AWS EKS node system and kubelet resource reservation

It is well known that enabling prefix delegation on the CNI plugin/addon can drastically increase the node's pod limit. This post is about if and how AWS scales node system and kubelet resource reservation in general, and what happens when we tweak the kubelet's max-pods setting. The latter can be beneficial, because it was common that the node ran out of IPs long before any reasonable resource utilization was reached.

System resource reservation

This one is easy, because AWS EKS managed nodes simply don't have any system resources reserved out of the box. AWS documentation is really vague about setting it, but they write if you must set, you should only set it for un-compressable resources (memory).

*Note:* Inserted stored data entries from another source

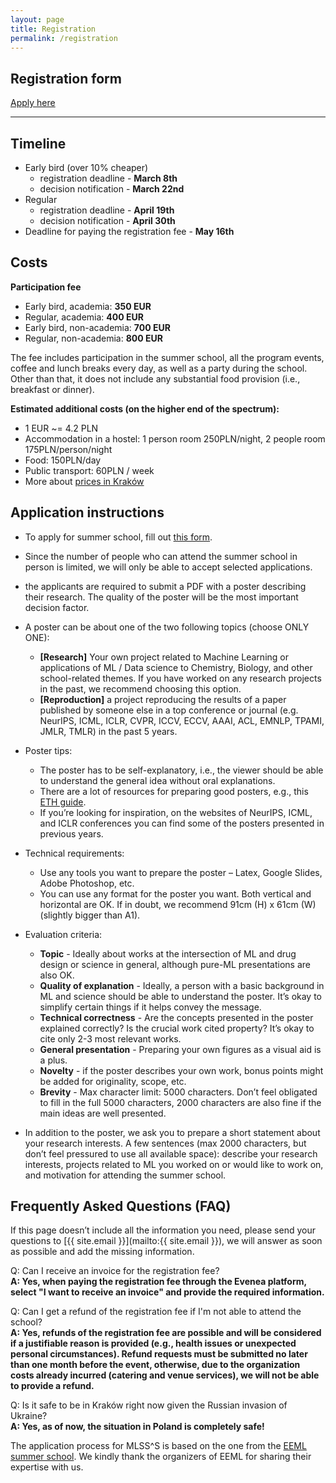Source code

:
 ```yaml
---
layout: page
title: Registration
permalink: /registration
---
```





## Registration form

<a href="https://mlss-25-registration.paperform.co" class="btn btn-default btn-lg"><i class="fa-solid fa-table-list"></i> <span class="network-name">Apply here</span></a>






---

## Timeline 
* Early bird (over 10% cheaper) 
    * registration deadline - **March 8th**
    * decision notification - **March 22nd**
* Regular
    * registration deadline - **April 19th**
    * decision notification - **April 30th**
* Deadline for paying the registration fee - **May 16th**


## Costs

**Participation fee**
* Early bird, academia: **350 EUR**
* Regular, academia: **400 EUR**
* Early bird, non-academia: **700 EUR**
* Regular, non-academia: **800 EUR**

The fee includes participation in the summer school, all the program events, coffee and lunch breaks every day, as well as a party during the school. Other than that, it does not include any substantial food provision (i.e., breakfast or dinner).

**Estimated additional costs (on the higher end of the spectrum):**
- 1 EUR ~= 4.2 PLN
- Accommodation in a hostel: 1 person room 250PLN/night, 2 people room 175PLN/person/night
- Food: 150PLN/day
- Public transport: 60PLN / week
- More about [prices in Kraków](https://www.numbeo.com/cost-of-living/in/Krakow-Cracow)


## Application instructions

* To apply for summer school, fill out [this form](https://mlss-25-registration.paperform.co).
* Since the number of people who can attend the summer school in person is limited, we will only be able to accept selected applications. 
* the applicants are required to submit a PDF with a poster describing their research. The quality of the poster will be the most important decision factor.
* A poster can be about one of the two following topics (choose ONLY ONE):
    * **[Research]** Your own project related to Machine Learning or applications of ML / Data science to Chemistry, Biology, and other school-related themes. If you have worked on any research projects in the past, we recommend choosing this option.
    * **[Reproduction]** a project reproducing the results of a paper published by someone else in a top conference or journal (e.g. NeurIPS, ICML, ICLR, CVPR, ICCV, ECCV, AAAI, ACL, EMNLP, TPAMI, JMLR, TMLR) in the past 5 years.
* Poster tips:
    * The poster has to be self-explanatory, i.e., the viewer should be able to understand the general idea without oral explanations.
    * There are a lot of resources for preparing good posters, e.g., this [ETH guide](https://ethz.ch/content/dam/ethz/special-interest/usys/ibp/soil-terrestrial-env-physics-dam/education/sientific_comm/2015/3-creating_scientific_poster_ethz_2015.pdf).
    * If you’re looking for inspiration, on the websites of NeurIPS, ICML, and ICLR conferences you can find some of the posters presented in previous years.
* Technical requirements:
    * Use any tools you want to prepare the poster – Latex, Google Slides, Adobe Photoshop, etc.
    * You can use any format for the poster you want. Both vertical and horizontal are OK. If in doubt, we recommend 91cm (H) x 61cm (W) (slightly bigger than A1).
* Evaluation criteria:
    * **Topic** - Ideally about works at the intersection of ML and drug design or science in general, although pure-ML presentations are also OK.
    * **Quality of explanation** - Ideally, a person with a basic background in ML and science should be able to understand the poster. It’s okay to simplify certain things if it helps convey the message.
    * **Technical correctness** - Are the concepts presented in the poster explained correctly? Is the crucial work cited property? It’s okay to cite only 2-3 most relevant works.
    * **General presentation** - Preparing your own figures as a visual aid is a plus.
    * **Novelty** - if the poster describes your own work, bonus points might be added for originality, scope, etc.
    * **Brevity** - Max character limit: 5000 characters. Don’t feel obligated to fill in the full 5000 characters, 2000 characters are also fine if the main ideas are well presented.

* In addition to the poster, we ask you to prepare a short statement about your research interests. A few sentences (max 2000 characters, but don’t feel pressured to use all available space): describe your research interests, projects related to ML you worked on or would like to work on, and motivation for attending the summer school.


## Frequently Asked Questions (FAQ)
If this page doesn’t include all the information you need, please send your questions to [{{ site.email }}](mailto:{{ site.email }}), we will answer as soon as possible and add the missing information.




Q: Can I receive an invoice for the registration fee?<br/>
**A: Yes, when paying the registration fee through the Evenea platform, select "I want to receive an invoice" and provide the required information.**


Q: Can I get a refund of the registration fee if I'm not able to attend the school?<br/>
**A: Yes, refunds of the registration fee are possible and will be considered if a justifiable reason is provided (e.g., health issues or unexpected personal circumstances). Refund requests must be submitted no later than one month before the event, otherwise, due to the organization costs already incurred (catering and venue services), we will not be able to provide a refund.**



Q: Is it safe to be in Kraków right now given the Russian invasion of Ukraine?<br/>
**A: Yes, as of now, the situation in Poland is completely safe!**


The application process for MLSS^S is based on the one from the [EEML summer school](https://eeml.eu). We kindly thank the organizers of EEML for sharing their expertise with us.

Kubelet resource reservation

How the kubelet's resource reservation for CPU and memory scales with instance size is not widely known and is really interesting. Let's start with CPU, which in the calculation is independent of max-pods.

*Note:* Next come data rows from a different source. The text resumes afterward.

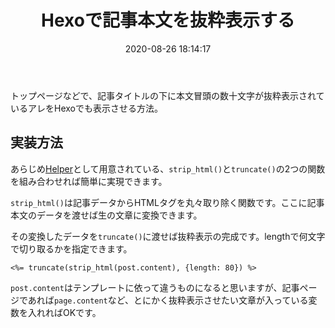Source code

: ﻿---
title: Hexoで記事本文を抜粋表示する
date: 2020-08-26 18:14:17
post_id: gxdm60
categories:
  - Web
  - Hexo
tags:
  - EJS
---

トップページなどで、記事タイトルの下に本文冒頭の数十文字が抜粋表示されているアレをHexoでも表示させる方法。

## 実装方法

あらじめ[Helper](https://hexo.io/docs/helpers)として用意されている、`strip_html()`と`truncate()`の2つの関数を組み合わせれば簡単に実現できます。

`strip_html()`は記事データからHTMLタグを丸々取り除く関数です。ここに記事本文のデータを渡せば生の文章に変換できます。

その変換したデータを`truncate()`に渡せば抜粋表示の完成です。lengthで何文字で切り取るかを指定できます。

```ejs
<%= truncate(strip_html(post.content), {length: 80}) %>
```

`post.content`はテンプレートに依って違うものになると思いますが、記事ページであれば`page.content`など、とにかく抜粋表示させたい文章が入っている変数を入れればOKです。
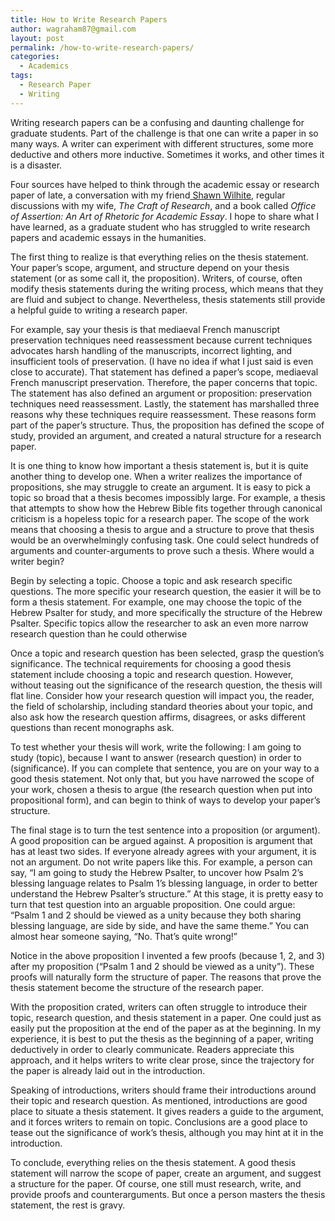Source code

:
 ```yaml
---
title: How to Write Research Papers
author: wagraham87@gmail.com
layout: post
permalink: /how-to-write-research-papers/
categories:
  - Academics
tags:
  - Research Paper
  - Writing
---
```

Writing research papers can be a confusing and daunting challenge for graduate students. Part of the challenge is that one can write a paper in so many ways. A writer can experiment with different structures, some more deductive and others more inductive. Sometimes it works, and other times it is a disaster.

Four sources have helped to think through the academic essay or research paper of late, a conversation with my friend[ Shawn Wilhite][1], regular discussions with my wife, *The Craft of Research*, and a book called *Office of Assertion: An Art of Rhetoric for Academic Essay*. I hope to share what I have learned, as a graduate student who has struggled to write research papers and academic essays in the humanities.<!--more-->

The first thing to realize is that everything relies on the thesis statement. Your paper’s scope, argument, and structure depend on your thesis statement (or as some call it, the proposition). Writers, of course, often modify thesis statements during the writing process, which means that they are fluid and subject to change. Nevertheless, thesis statements still provide a helpful guide to writing a research paper.

For example, say your thesis is that mediaeval French manuscript preservation techniques need reassessment because current techniques advocates harsh handling of the manuscripts, incorrect lighting, and insufficient tools of preservation. (I have no idea if what I just said is even close to accurate). That statement has defined a paper’s scope, mediaeval French manuscript preservation. Therefore, the paper concerns that topic. The statement has also defined an argument or proposition: preservation techniques need reassessment. Lastly, the statement has marshalled three reasons why these techniques require reassessment. These reasons form part of the paper’s structure. Thus, the proposition has defined the scope of study, provided an argument, and created a natural structure for a research paper.

It is one thing to know how important a thesis statement is, but it is quite another thing to develop one. When a writer realizes the importance of propositions, she may struggle to create an argument. It is easy to pick a topic so broad that a thesis becomes impossibly large. For example, a thesis that attempts to show how the Hebrew Bible fits together through canonical criticism is a hopeless topic for a research paper. The scope of the work means that choosing a thesis to argue and a structure to prove that thesis would be an overwhelmingly confusing task. One could select hundreds of arguments and counter-arguments to prove such a thesis. Where would a writer begin?

Begin by selecting a topic. Choose a topic and ask research specific questions. The more specific your research question, the easier it will be to form a thesis statement. For example, one may choose the topic of the Hebrew Psalter for study, and more specifically the structure of the Hebrew Psalter. Specific topics allow the researcher to ask an even more narrow research question than he could otherwise

Once a topic and research question has been selected, grasp the question’s significance. The technical requirements for choosing a good thesis statement include choosing a topic and research question. However, without teasing out the significance of the research question, the thesis will flat line. Consider how your research question will impact you, the reader, the field of scholarship, including standard theories about your topic, and also ask how the research question affirms, disagrees, or asks different questions than recent monographs ask.

To test whether your thesis will work, write the following: I am going to study (topic), because I want to answer (research question) in order to (significance). If you can complete that sentence, you are on your way to a good thesis statement. Not only that, but you have narrowed the scope of your work, chosen a thesis to argue (the research question when put into propositional form), and can begin to think of ways to develop your paper’s structure.

The final stage is to turn the test sentence into a proposition (or argument). A good proposition can be argued against. A proposition is argument that has at least two sides. If everyone already agrees with your argument, it is not an argument. Do not write papers like this. For example, a person can say, “I am going to study the Hebrew Psalter, to uncover how Psalm 2’s blessing language relates to Psalm 1’s blessing language, in order to better understand the Hebrew Psalter’s structure.” At this stage, it is pretty easy to turn that test question into an arguable proposition. One could argue: “Psalm 1 and 2 should be viewed as a unity because they both sharing blessing language, are side by side, and have the same theme.” You can almost hear someone saying, “No. That’s quite wrong!”

Notice in the above proposition I invented a few proofs (because 1, 2, and 3) after my proposition (“Psalm 1 and 2 should be viewed as a unity”). These proofs will naturally form the structure of paper. The reasons that prove the thesis statement become the structure of the research paper.

With the proposition crated, writers can often struggle to introduce their topic, research question, and thesis statement in a paper. One could just as easily put the proposition at the end of the paper as at the beginning. In my experience, it is best to put the thesis as the beginning of a paper, writing deductively in order to clearly communicate. Readers appreciate this approach, and it helps writers to write clear prose, since the trajectory for the paper is already laid out in the introduction.

Speaking of introductions, writers should frame their introductions around their topic and research question. As mentioned, introductions are good place to situate a thesis statement. It gives readers a guide to the argument, and it forces writers to remain on topic. Conclusions are a good place to tease out the significance of work’s thesis, although you may hint at it in the introduction.

To conclude, everything relies on the thesis statement. A good thesis statement will narrow the scope of paper, create an argument, and suggest a structure for the paper. Of course, one still must research, write, and provide proofs and counterarguments. But once a person masters the thesis statement, the rest is gravy.

 [1]: http://swilhite.wordpress.com/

  • The scaling of reserved CPU for the kubelet is calculated as the sum of 6% of the first core, 1% of the second core, 0.5% of the third and fourth cores, and 0.25% of the remaining cores.

If we move on to memory, it is heavily dependent on max-pods.

  • The calculation of reserved memory is 255Mi + (11Mi * max_pods)

Each instance type in AWS has different defaults for max-pods, depending on available network interfaces, and is normally lower than the recommended upper limit of 110 pods.

Effect of tweaking max-pods

Now it becomes interesting: if I enable prefix delegation and set max-pods to 110, the kubelet reserved memory calculation still uses the much lower AWS default. So we have to do the calculation ourselves and set it accordingly, since AWS doesn't do it for us.